▶ _WHAT THE EXERCISE ASKS_:
Go through the data below and return each line containing the word "figure".

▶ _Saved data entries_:
......

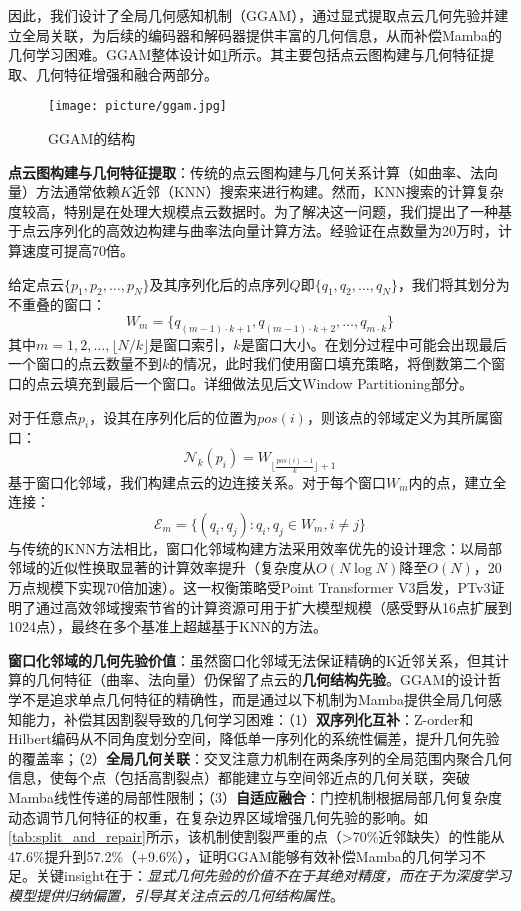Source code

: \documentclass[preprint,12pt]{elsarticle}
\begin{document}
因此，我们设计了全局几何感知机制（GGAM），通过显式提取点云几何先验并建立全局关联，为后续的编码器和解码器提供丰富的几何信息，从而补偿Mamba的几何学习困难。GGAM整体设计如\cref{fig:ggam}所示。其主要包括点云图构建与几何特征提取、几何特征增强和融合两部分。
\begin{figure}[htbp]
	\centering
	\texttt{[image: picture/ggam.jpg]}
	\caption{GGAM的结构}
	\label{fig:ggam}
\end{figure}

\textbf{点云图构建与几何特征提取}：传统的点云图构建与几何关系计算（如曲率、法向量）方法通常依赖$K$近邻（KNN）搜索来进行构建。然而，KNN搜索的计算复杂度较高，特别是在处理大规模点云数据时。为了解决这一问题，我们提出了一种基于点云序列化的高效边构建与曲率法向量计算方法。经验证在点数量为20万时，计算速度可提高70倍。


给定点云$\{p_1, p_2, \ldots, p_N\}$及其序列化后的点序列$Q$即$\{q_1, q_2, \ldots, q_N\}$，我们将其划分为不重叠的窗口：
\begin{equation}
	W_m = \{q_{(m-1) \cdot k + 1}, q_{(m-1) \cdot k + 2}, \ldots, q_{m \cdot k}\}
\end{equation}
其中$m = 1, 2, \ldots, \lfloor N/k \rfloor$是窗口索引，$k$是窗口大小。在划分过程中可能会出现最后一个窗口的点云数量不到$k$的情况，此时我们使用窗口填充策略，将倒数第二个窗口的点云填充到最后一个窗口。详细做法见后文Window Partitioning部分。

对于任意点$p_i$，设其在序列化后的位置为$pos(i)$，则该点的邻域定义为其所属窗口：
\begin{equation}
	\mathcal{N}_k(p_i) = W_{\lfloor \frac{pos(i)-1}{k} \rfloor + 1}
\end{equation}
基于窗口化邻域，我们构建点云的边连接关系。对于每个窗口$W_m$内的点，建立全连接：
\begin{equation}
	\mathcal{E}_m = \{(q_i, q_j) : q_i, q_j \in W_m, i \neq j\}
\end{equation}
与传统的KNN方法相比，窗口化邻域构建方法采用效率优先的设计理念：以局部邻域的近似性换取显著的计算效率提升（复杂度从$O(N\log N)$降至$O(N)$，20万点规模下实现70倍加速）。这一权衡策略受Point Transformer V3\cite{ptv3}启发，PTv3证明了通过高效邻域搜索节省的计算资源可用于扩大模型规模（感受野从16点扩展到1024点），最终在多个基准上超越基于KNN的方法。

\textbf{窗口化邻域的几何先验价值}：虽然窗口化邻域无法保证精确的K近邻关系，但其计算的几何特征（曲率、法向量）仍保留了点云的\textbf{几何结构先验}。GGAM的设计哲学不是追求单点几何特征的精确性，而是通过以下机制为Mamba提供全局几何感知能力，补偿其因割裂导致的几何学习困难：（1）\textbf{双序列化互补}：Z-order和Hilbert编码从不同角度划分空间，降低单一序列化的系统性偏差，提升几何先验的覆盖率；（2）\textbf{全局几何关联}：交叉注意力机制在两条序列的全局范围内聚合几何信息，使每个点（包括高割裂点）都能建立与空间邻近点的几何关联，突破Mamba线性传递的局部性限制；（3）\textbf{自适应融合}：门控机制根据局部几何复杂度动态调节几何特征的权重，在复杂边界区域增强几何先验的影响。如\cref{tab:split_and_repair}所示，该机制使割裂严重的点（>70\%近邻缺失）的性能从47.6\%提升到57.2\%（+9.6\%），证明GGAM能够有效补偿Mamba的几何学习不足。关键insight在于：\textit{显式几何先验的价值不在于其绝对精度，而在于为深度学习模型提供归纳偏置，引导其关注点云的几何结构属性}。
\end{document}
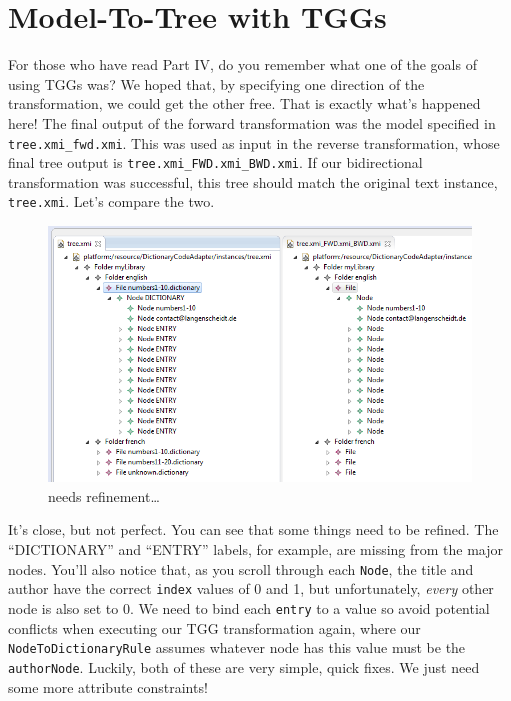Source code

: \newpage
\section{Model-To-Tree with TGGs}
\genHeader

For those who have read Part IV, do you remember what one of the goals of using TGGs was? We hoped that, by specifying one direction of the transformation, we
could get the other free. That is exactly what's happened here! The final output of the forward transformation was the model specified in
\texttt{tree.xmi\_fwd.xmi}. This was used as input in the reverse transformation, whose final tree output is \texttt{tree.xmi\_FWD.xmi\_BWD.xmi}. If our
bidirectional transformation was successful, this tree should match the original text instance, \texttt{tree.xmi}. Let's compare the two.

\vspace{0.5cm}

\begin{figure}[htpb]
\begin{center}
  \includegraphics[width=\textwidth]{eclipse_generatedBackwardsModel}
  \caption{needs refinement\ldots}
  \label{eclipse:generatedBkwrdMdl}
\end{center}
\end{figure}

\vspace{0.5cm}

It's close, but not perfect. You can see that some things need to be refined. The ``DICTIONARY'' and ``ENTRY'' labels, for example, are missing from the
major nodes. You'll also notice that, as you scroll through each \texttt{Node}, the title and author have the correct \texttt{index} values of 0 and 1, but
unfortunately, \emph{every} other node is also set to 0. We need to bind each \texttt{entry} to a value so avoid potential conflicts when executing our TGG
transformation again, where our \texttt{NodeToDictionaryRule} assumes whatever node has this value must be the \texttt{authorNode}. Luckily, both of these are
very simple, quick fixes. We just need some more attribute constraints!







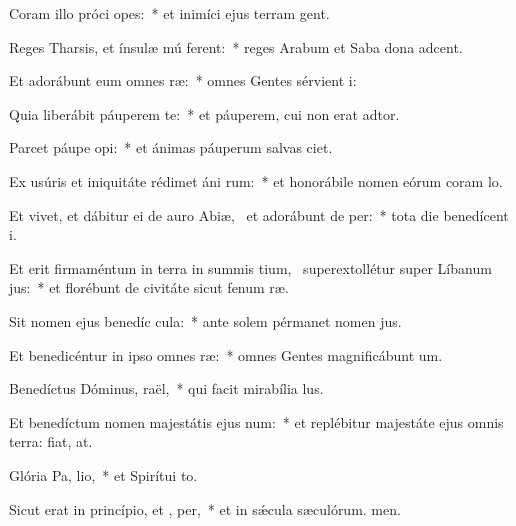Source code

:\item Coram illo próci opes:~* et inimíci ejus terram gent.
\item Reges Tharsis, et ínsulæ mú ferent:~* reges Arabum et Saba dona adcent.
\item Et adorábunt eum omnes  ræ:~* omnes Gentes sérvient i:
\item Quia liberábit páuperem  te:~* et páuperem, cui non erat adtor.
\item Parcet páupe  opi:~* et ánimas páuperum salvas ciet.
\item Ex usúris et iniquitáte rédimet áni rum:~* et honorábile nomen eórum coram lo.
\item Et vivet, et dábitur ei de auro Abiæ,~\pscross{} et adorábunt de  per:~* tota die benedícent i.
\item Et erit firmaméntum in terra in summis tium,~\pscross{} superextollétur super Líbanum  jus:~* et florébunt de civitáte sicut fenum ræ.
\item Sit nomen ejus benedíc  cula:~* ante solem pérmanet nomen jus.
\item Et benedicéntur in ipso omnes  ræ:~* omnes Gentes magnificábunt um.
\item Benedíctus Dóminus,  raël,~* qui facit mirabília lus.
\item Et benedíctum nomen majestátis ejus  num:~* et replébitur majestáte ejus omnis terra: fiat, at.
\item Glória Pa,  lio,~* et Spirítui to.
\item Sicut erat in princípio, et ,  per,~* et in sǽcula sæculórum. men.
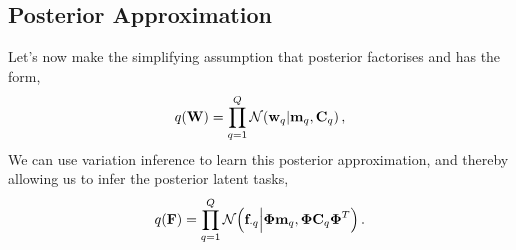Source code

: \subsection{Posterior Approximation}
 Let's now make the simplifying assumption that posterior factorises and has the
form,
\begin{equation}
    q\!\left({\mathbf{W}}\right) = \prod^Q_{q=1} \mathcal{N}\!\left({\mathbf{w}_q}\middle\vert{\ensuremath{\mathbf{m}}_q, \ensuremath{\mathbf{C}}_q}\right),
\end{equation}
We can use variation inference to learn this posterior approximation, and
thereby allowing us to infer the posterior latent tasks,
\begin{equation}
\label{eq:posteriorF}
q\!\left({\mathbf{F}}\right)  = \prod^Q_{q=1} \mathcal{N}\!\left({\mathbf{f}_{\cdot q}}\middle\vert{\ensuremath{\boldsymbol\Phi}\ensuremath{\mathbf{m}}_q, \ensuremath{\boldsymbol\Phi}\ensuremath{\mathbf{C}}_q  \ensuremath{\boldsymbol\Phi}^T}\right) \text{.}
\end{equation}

......

▶ _REPLY TO THE TASK_:
\begin{figure}[htbp]
\end{figure}
\begin{figure}[htpb]
\end{figure}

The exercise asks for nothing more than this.